### YOUR INSTRUCTIONS
Find and copy each line of the data that includes "string".

Start of MATERIAL SHOWN

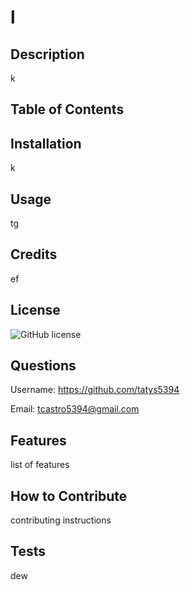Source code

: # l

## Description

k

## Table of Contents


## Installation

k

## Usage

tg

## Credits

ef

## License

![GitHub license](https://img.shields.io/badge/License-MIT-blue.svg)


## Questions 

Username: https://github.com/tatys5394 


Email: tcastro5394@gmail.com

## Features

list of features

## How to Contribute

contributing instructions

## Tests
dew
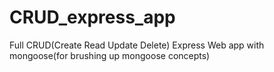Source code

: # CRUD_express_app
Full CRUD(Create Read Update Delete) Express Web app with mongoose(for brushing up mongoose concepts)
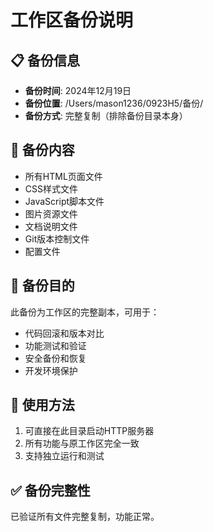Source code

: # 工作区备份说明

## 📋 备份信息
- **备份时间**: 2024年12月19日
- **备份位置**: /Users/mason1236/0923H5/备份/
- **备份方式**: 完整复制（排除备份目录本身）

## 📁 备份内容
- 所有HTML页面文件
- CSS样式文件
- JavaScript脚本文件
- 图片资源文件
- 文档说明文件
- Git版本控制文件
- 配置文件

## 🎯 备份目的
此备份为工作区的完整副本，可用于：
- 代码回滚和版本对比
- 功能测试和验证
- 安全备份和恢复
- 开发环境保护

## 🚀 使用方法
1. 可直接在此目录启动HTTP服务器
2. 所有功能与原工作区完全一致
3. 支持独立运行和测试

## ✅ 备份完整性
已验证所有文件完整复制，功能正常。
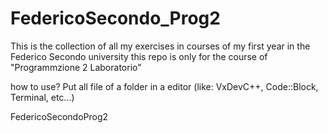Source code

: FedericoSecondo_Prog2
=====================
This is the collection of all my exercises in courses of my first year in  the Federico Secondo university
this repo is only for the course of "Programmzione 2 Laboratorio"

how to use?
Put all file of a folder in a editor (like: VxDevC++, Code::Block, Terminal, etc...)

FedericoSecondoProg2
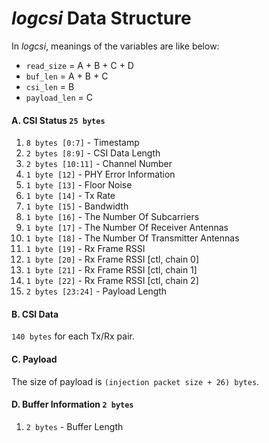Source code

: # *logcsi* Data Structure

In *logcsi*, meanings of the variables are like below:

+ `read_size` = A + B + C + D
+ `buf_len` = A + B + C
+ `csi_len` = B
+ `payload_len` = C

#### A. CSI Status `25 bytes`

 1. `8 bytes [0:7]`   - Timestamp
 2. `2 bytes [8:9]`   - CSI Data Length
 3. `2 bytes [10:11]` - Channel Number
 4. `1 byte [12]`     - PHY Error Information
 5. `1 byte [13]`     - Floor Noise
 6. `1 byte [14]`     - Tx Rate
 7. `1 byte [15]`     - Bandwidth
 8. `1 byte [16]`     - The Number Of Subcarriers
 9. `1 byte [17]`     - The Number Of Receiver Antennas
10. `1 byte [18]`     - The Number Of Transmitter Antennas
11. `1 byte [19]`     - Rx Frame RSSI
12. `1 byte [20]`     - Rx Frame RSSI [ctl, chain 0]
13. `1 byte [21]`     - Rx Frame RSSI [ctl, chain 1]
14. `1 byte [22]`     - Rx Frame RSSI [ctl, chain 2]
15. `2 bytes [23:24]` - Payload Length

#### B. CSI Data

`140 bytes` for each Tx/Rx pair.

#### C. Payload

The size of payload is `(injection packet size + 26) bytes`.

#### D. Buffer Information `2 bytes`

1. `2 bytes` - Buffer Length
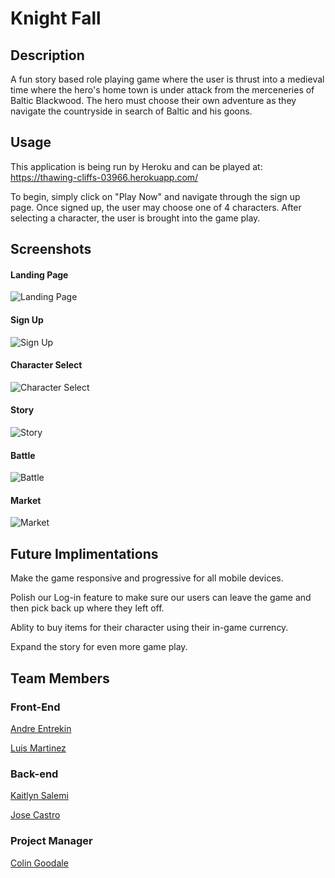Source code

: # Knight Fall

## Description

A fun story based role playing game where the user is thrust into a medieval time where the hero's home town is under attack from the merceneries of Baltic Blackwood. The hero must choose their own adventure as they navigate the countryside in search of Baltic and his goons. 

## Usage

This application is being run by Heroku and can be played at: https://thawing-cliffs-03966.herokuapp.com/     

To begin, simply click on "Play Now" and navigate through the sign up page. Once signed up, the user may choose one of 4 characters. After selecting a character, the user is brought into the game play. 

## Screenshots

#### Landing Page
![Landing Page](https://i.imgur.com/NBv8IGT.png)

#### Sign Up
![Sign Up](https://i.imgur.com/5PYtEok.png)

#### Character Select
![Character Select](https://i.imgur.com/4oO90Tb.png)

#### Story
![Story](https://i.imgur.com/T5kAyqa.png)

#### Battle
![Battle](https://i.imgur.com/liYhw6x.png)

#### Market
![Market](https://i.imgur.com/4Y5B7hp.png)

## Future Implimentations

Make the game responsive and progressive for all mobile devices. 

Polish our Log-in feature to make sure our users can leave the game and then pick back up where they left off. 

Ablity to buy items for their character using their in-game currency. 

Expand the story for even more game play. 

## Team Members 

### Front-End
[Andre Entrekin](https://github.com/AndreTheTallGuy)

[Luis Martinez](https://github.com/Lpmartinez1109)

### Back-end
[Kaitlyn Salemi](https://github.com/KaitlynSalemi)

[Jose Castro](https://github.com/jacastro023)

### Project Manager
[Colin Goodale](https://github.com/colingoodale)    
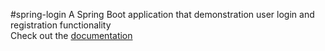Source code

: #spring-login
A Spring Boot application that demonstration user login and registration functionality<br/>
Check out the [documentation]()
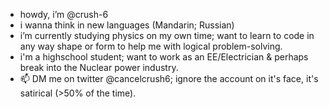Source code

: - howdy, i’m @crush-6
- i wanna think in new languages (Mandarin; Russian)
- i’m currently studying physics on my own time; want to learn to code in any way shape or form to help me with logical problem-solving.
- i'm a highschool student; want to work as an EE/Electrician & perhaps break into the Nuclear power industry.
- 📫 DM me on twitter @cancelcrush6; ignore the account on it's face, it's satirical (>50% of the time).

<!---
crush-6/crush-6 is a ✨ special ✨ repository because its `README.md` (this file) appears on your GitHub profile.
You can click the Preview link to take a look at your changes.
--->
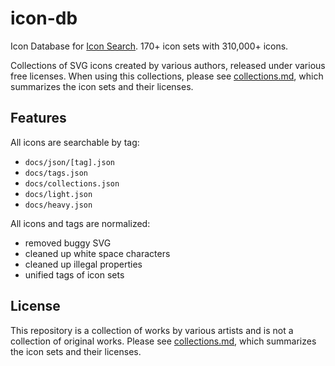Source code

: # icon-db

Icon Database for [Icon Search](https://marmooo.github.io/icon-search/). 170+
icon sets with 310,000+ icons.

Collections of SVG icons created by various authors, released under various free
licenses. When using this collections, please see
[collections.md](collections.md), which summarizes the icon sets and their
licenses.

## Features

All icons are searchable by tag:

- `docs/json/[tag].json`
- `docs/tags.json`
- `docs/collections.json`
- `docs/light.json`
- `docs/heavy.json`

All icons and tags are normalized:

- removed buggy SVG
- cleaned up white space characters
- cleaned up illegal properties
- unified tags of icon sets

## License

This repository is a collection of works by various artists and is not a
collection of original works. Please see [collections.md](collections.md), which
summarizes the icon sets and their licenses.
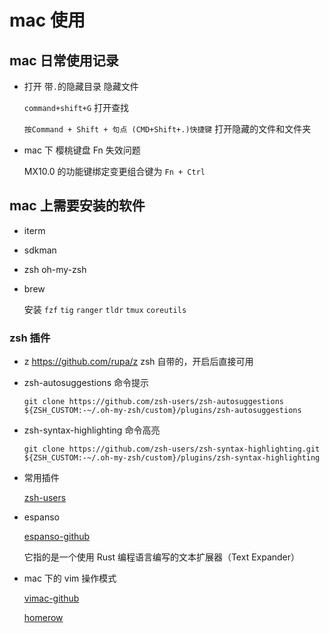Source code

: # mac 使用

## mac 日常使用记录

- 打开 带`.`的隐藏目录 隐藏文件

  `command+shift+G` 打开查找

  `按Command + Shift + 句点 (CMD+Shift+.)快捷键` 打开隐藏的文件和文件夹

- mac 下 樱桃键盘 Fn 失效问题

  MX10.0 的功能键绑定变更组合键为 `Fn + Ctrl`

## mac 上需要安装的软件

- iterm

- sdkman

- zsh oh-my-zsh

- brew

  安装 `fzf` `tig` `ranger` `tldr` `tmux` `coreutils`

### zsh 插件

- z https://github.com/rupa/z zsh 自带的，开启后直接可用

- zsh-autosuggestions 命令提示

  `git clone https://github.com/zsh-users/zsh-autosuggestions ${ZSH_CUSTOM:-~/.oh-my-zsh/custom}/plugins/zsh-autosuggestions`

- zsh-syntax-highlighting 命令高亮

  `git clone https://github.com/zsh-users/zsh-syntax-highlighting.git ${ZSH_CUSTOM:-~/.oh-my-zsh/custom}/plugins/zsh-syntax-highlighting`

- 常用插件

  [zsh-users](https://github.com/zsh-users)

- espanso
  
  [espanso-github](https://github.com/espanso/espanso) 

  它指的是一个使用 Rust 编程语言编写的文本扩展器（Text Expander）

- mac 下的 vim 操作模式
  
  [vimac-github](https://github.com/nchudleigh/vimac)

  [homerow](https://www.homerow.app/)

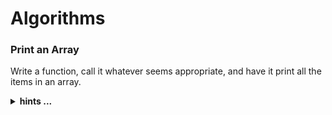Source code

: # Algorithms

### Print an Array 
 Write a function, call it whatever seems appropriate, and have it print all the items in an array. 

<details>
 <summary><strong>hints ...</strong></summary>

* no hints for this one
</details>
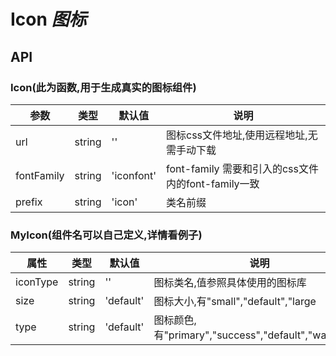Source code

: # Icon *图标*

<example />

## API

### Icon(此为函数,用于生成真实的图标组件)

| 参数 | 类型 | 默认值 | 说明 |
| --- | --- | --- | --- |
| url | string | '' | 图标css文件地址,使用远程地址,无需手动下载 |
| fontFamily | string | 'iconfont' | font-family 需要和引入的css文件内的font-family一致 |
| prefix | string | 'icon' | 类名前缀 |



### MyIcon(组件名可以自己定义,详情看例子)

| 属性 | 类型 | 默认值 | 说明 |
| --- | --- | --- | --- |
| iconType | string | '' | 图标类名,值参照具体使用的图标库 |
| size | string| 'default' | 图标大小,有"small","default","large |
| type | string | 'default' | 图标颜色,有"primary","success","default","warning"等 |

End of MATERIAL SHOWN

### WORKED SOLUTION
| url | string | '' | 图标css文件地址,使用远程地址,无需手动下载 |
| fontFamily | string | 'iconfont' | font-family 需要和引入的css文件内的font-family一致 |
| prefix | string | 'icon' | 类名前缀 |
| iconType | string | '' | 图标类名,值参照具体使用的图标库 |
| size | string| 'default' | 图标大小,有"small","default","large |
| type | string | 'default' | 图标颜色,有"primary","success","default","warning"等 |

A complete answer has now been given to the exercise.